**Work request**
For every line below, restate it exactly and drop the images.

Stored data entries
###

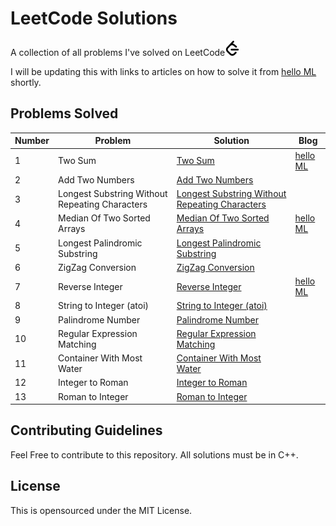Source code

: # LeetCode Solutions

A collection of all problems I've solved on LeetCode<img src="https://github.com/vishnureddys/leetcode/blob/main/images/leetcode.svg" alt="leetcode.svg" width="24" height="24" href="https://leetcode.com/problemset/all/">

I will be updating this with links to articles on how to solve it from [hello ML](https://helloml.org) shortly.

## Problems Solved

| Number | Problem | Solution | Blog |
| --- | --- | --- | --- |
| 1   | Two Sum | [Two Sum](cpp/Two%20Sum.cpp) | [hello ML](https://helloml.org/two-sum-problem-using-stl-solutions-and-analysis/) |
| 2   | Add Two Numbers | [Add Two Numbers](/cpp/Add%20Two%20Numbers.cpp) |     |
| 3   | Longest Substring Without Repeating Characters | [Longest Substring Without Repeating Characters](cpp/Longest%20SubstringWithoutRepeating%20Characters.cpp) |     |
| 4   | Median Of Two Sorted Arrays | [Median Of Two Sorted Arrays](cpp/Median%20Of%20Two%20Sorted%20Arrays.cpp) | [hello ML](https://helloml.org/median-of-two-sorted-arrays-leetcode-problem/) |
| 5   | Longest Palindromic Substring | [Longest Palindromic Substring](cpp/Longest%20Palindromic%20Substring.cpp) |     |
| 6   | ZigZag Conversion | [ZigZag Conversion](cpp/ZigZagConversion.cpp) |     |
| 7   | Reverse Integer | [Reverse Integer](cpp/Reverse%20Integer.cpp) | [hello ML](https://helloml.org/reverse-integer-handling-overflow-solution-to-leetcode-problem/) |
| 8   | String to Integer (atoi) | [String to Integer (atoi)](cpp/String%20to%20Integer.cpp) |     |
| 9   | Palindrome Number | [Palindrome Number](cpp/Palindrome%20Number.cpp) |     |
| 10  | Regular Expression Matching | [Regular Expression Matching](cpp/Regular%20Expression%20Matching.cpp) |     |
| 11  | Container With Most Water | [Container With Most Water](cpp/Container%20With%20Most%20Water.cpp) |     |
| 12  | Integer to Roman | [Integer to Roman](cpp/Integer%20to%20Roman.cpp) |     |
| 13  | Roman to Integer | [Roman to Integer](cpp/Roman%20to%20Integer.cpp) |     |

## Contributing Guidelines

Feel Free to contribute to this repository. All solutions must be in C++.

## License

This is opensourced under the MIT License.

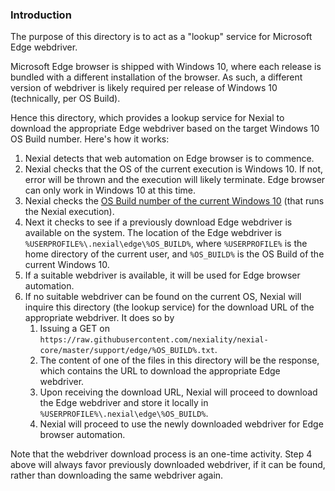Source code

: ### Introduction
The purpose of this directory is to act as a "lookup" service for Microsoft Edge webdriver.

Microsoft Edge browser is shipped with Windows 10, where each release is bundled with a different installation of the 
browser. As such, a different version of webdriver is likely required per release of Windows 10 (technically, per OS 
Build).

Hence this directory, which provides a lookup service for Nexial to download the appropriate Edge webdriver based on
the target Windows 10 OS Build number.  Here's how it works:

1. Nexial detects that web automation on Edge browser is to commence.
2. Nexial checks that the OS of the current execution is Windows 10. If not, error will be thrown and the execution will
   likely terminate. Edge browser can only work in Windows 10 at this time.
3. Nexial checks the [OS Build number of the current Windows 10](https://support.microsoft.com/en-us/help/13443/windows-which-operating-system) 
   (that runs the Nexial execution).
4. Next it checks to see if a previously download Edge webdriver is available on the system. The location of the Edge
   webdriver is `%USERPROFILE%\.nexial\edge\%OS_BUILD%`, where `%USERPROFILE%` is the home directory of the current 
   user, and `%OS_BUILD%` is the OS Build of the current Windows 10.
5. If a suitable webdriver is available, it will be used for Edge browser automation.
6. If no suitable webdriver can be found on the current OS, Nexial will inquire this directory (the lookup service) for 
   the download URL of the appropriate webdriver. It does so by 
   1. Issuing a GET on `https://raw.githubusercontent.com/nexiality/nexial-core/master/support/edge/%OS_BUILD%.txt`.
   2. The content of one of the files in this directory will be the response, which contains the URL to download
      the appropriate Edge webdriver.
   3. Upon receiving the download URL, Nexial will proceed to download the Edge webdriver and store it locally in
      `%USERPROFILE%\.nexial\edge\%OS_BUILD%`.
   4. Nexial will proceed to use the newly downloaded webdriver for Edge browser automation.

Note that the webdriver download process is an one-time activity. Step 4 above will always favor previously downloaded
webdriver, if it can be found, rather than downloading the same webdriver again.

###

**Task output**
Source code

: # LeetCode Solutions

A collection of all problems I've solved on LeetCode<img src="https://github.com/vishnureddys/leetcode/blob/main/images/leetcode.svg" alt="leetcode.svg" width="24" height="24" href="https://leetcode.com/problemset/all/">

I will be updating this with links to articles on how to solve it from [hello ML](https://helloml.org) shortly.

## Problems Solved

| Number | Problem | Solution | Blog |
| --- | --- | --- | --- |
| 1   | Two Sum | [Two Sum](cpp/Two%20Sum.cpp) | [hello ML](https://helloml.org/two-sum-problem-using-stl-solutions-and-analysis/) |
| 2   | Add Two Numbers | [Add Two Numbers](/cpp/Add%20Two%20Numbers.cpp) |     |
| 3   | Longest Substring Without Repeating Characters | [Longest Substring Without Repeating Characters](cpp/Longest%20SubstringWithoutRepeating%20Characters.cpp) |     |
| 4   | Median Of Two Sorted Arrays | [Median Of Two Sorted Arrays](cpp/Median%20Of%20Two%20Sorted%20Arrays.cpp) | [hello ML](https://helloml.org/median-of-two-sorted-arrays-leetcode-problem/) |
| 5   | Longest Palindromic Substring | [Longest Palindromic Substring](cpp/Longest%20Palindromic%20Substring.cpp) |     |
| 6   | ZigZag Conversion | [ZigZag Conversion](cpp/ZigZagConversion.cpp) |     |
| 7   | Reverse Integer | [Reverse Integer](cpp/Reverse%20Integer.cpp) | [hello ML](https://helloml.org/reverse-integer-handling-overflow-solution-to-leetcode-problem/) |
| 8   | String to Integer (atoi) | [String to Integer (atoi)](cpp/String%20to%20Integer.cpp) |     |
| 9   | Palindrome Number | [Palindrome Number](cpp/Palindrome%20Number.cpp) |     |
| 10  | Regular Expression Matching | [Regular Expression Matching](cpp/Regular%20Expression%20Matching.cpp) |     |
| 11  | Container With Most Water | [Container With Most Water](cpp/Container%20With%20Most%20Water.cpp) |     |
| 12  | Integer to Roman | [Integer to Roman](cpp/Integer%20to%20Roman.cpp) |     |
| 13  | Roman to Integer | [Roman to Integer](cpp/Roman%20to%20Integer.cpp) |     |

## Contributing Guidelines

Feel Free to contribute to this repository. All solutions must be in C++.

## License

This is opensourced under the MIT License.

Source code

: ### Introduction
The purpose of this directory is to act as a "lookup" service for Microsoft Edge webdriver.

Microsoft Edge browser is shipped with Windows 10, where each release is bundled with a different installation of the 
browser. As such, a different version of webdriver is likely required per release of Windows 10 (technically, per OS 
Build).

Hence this directory, which provides a lookup service for Nexial to download the appropriate Edge webdriver based on
the target Windows 10 OS Build number.  Here's how it works:

1. Nexial detects that web automation on Edge browser is to commence.
2. Nexial checks that the OS of the current execution is Windows 10. If not, error will be thrown and the execution will
   likely terminate. Edge browser can only work in Windows 10 at this time.
3. Nexial checks the [OS Build number of the current Windows 10](https://support.microsoft.com/en-us/help/13443/windows-which-operating-system) 
   (that runs the Nexial execution).
4. Next it checks to see if a previously download Edge webdriver is available on the system. The location of the Edge
   webdriver is `%USERPROFILE%\.nexial\edge\%OS_BUILD%`, where `%USERPROFILE%` is the home directory of the current 
   user, and `%OS_BUILD%` is the OS Build of the current Windows 10.
5. If a suitable webdriver is available, it will be used for Edge browser automation.
6. If no suitable webdriver can be found on the current OS, Nexial will inquire this directory (the lookup service) for 
   the download URL of the appropriate webdriver. It does so by 
   1. Issuing a GET on `https://raw.githubusercontent.com/nexiality/nexial-core/master/support/edge/%OS_BUILD%.txt`.
   2. The content of one of the files in this directory will be the response, which contains the URL to download
      the appropriate Edge webdriver.
   3. Upon receiving the download URL, Nexial will proceed to download the Edge webdriver and store it locally in
      `%USERPROFILE%\.nexial\edge\%OS_BUILD%`.
   4. Nexial will proceed to use the newly downloaded webdriver for Edge browser automation.

Note that the webdriver download process is an one-time activity. Step 4 above will always favor previously downloaded
webdriver, if it can be found, rather than downloading the same webdriver again.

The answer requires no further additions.